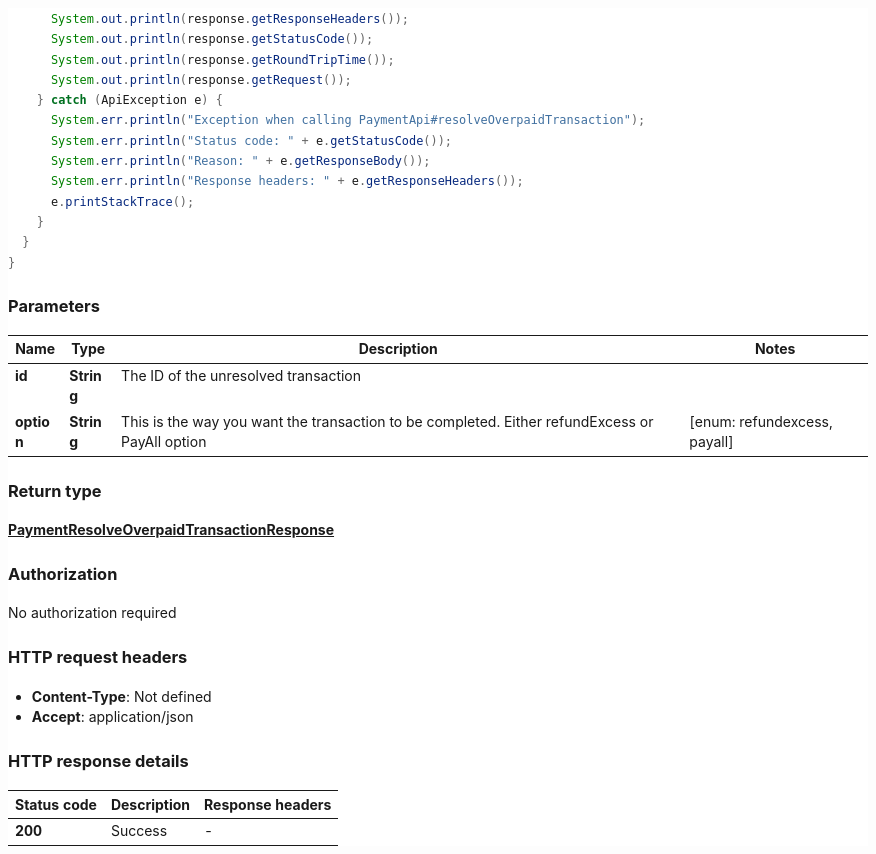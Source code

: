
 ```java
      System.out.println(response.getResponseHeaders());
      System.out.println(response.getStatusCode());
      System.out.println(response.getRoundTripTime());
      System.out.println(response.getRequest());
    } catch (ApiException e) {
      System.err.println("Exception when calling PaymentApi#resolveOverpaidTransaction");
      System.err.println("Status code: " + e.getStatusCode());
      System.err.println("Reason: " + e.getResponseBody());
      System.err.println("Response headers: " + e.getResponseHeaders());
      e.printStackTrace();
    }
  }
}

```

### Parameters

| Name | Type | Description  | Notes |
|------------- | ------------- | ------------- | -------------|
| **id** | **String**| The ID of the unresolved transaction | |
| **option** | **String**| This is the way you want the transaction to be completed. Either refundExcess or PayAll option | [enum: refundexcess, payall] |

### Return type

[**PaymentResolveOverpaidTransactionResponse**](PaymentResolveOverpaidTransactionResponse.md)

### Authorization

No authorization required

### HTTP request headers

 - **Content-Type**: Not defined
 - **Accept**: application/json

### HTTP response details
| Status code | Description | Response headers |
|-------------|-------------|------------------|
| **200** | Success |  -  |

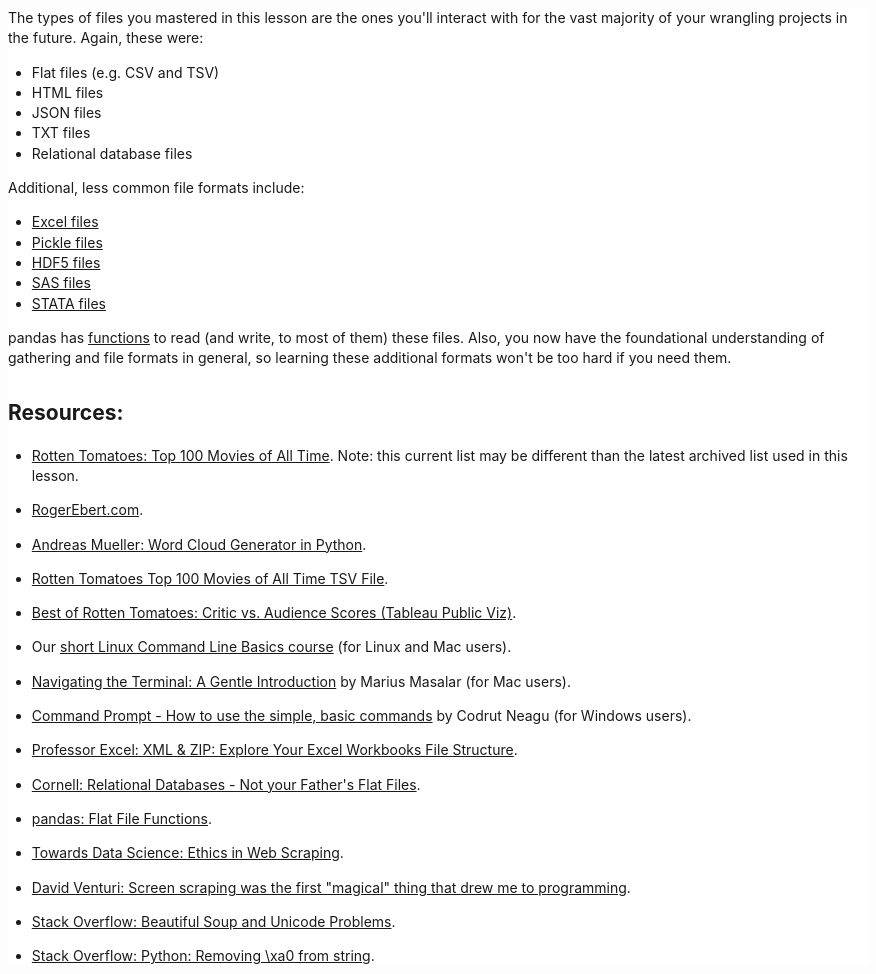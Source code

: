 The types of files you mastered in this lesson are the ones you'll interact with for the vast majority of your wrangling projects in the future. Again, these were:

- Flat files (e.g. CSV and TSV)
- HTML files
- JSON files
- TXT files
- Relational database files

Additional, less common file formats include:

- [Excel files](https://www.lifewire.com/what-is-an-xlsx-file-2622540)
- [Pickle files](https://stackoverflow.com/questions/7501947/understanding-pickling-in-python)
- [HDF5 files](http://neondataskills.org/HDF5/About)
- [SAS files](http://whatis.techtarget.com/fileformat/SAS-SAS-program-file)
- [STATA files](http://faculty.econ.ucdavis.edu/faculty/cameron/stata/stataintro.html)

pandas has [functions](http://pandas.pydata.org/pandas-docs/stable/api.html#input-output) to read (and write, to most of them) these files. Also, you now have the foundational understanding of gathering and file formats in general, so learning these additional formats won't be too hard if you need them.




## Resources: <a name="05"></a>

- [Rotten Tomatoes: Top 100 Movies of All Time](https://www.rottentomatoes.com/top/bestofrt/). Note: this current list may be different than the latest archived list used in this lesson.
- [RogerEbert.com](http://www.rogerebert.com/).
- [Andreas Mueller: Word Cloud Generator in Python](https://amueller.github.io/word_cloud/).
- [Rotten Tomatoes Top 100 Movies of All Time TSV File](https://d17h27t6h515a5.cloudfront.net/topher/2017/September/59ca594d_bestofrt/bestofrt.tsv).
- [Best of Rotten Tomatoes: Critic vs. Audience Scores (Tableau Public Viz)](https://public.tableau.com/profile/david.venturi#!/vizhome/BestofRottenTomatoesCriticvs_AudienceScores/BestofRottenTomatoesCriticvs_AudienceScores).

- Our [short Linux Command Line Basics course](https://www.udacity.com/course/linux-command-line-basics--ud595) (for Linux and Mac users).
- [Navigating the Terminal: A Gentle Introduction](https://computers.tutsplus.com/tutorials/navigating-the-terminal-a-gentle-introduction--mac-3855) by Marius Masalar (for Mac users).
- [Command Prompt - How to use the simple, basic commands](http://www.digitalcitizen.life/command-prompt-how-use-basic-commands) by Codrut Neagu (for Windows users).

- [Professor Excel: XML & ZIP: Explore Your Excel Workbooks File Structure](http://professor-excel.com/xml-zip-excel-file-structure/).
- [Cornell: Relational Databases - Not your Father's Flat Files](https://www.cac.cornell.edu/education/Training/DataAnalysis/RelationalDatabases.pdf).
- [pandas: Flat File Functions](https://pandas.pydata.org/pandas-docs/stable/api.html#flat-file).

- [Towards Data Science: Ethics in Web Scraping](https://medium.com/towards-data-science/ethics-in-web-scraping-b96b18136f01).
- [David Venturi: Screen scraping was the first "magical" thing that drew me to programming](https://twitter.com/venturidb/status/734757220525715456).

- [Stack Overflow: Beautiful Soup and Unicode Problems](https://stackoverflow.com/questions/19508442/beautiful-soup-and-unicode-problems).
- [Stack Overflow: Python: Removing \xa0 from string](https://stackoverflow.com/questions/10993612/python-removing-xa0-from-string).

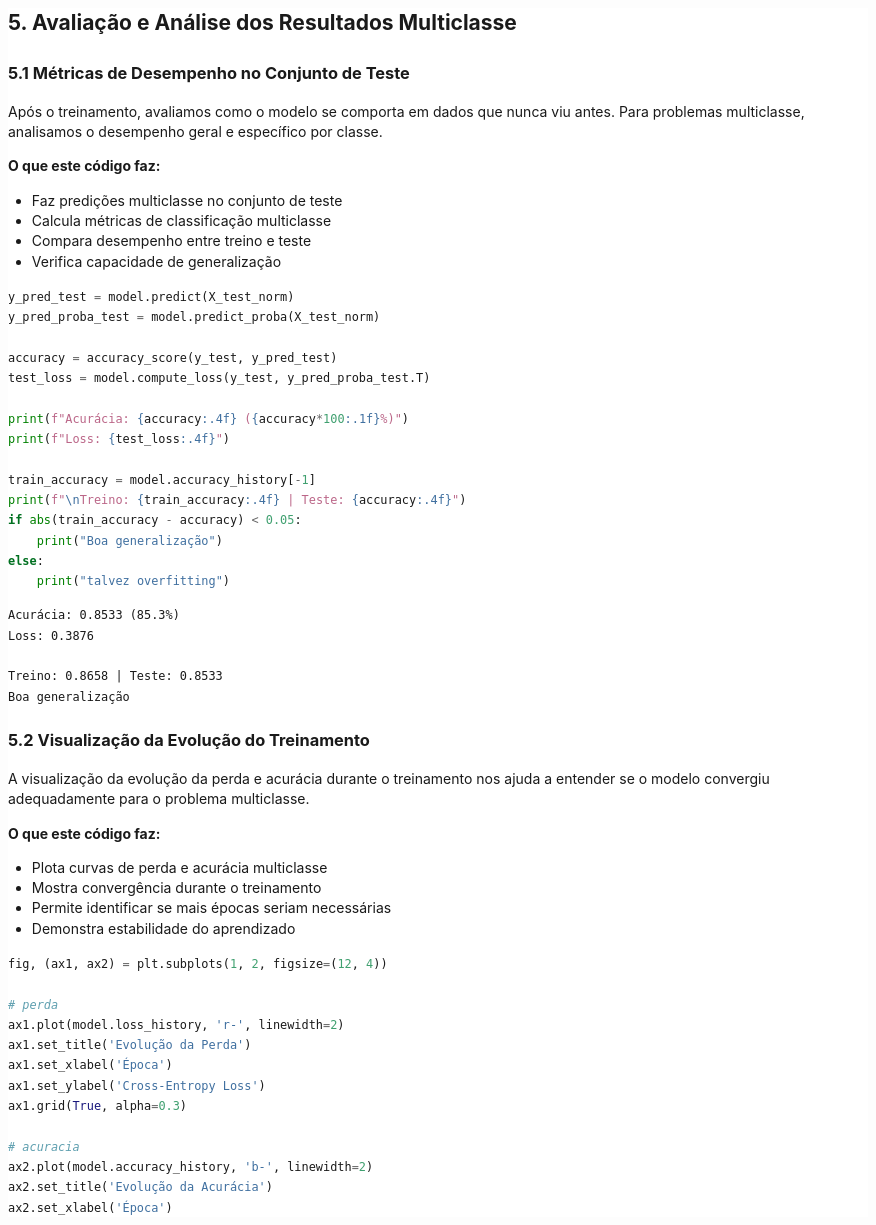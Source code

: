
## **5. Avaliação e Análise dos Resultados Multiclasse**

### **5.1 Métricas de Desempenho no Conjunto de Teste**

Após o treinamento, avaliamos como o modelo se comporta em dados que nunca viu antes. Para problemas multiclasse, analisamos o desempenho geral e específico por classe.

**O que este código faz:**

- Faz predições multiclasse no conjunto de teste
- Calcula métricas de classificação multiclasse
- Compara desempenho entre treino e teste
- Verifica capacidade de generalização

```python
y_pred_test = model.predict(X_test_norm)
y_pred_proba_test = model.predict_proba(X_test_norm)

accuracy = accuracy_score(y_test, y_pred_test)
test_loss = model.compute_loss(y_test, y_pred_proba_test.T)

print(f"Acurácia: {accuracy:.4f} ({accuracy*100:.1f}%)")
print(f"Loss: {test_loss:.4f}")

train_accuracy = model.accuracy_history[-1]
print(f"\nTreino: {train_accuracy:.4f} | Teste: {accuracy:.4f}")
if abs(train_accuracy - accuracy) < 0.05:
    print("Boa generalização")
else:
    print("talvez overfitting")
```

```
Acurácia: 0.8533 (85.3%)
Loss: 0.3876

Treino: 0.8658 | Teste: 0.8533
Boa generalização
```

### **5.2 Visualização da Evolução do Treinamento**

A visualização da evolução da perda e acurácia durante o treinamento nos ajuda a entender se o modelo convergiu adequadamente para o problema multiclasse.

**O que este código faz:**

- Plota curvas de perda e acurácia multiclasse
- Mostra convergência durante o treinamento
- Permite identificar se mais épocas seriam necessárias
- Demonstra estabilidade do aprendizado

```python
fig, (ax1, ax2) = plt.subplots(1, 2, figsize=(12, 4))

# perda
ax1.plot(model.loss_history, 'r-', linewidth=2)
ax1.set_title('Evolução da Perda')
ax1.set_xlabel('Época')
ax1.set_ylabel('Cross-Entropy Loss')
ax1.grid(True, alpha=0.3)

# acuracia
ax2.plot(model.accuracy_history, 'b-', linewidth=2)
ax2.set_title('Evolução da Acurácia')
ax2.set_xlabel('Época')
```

** AIM OF THE TASK **
Reproduce every line above containing "println".

** WRITTEN SOLUTION **
      System.out.println(response.getResponseHeaders());
      System.out.println(response.getStatusCode());
      System.out.println(response.getRoundTripTime());
      System.out.println(response.getRequest());
      System.err.println("Exception when calling PaymentApi#resolveOverpaidTransaction");
      System.err.println("Status code: " + e.getStatusCode());
      System.err.println("Reason: " + e.getResponseBody());
      System.err.println("Response headers: " + e.getResponseHeaders());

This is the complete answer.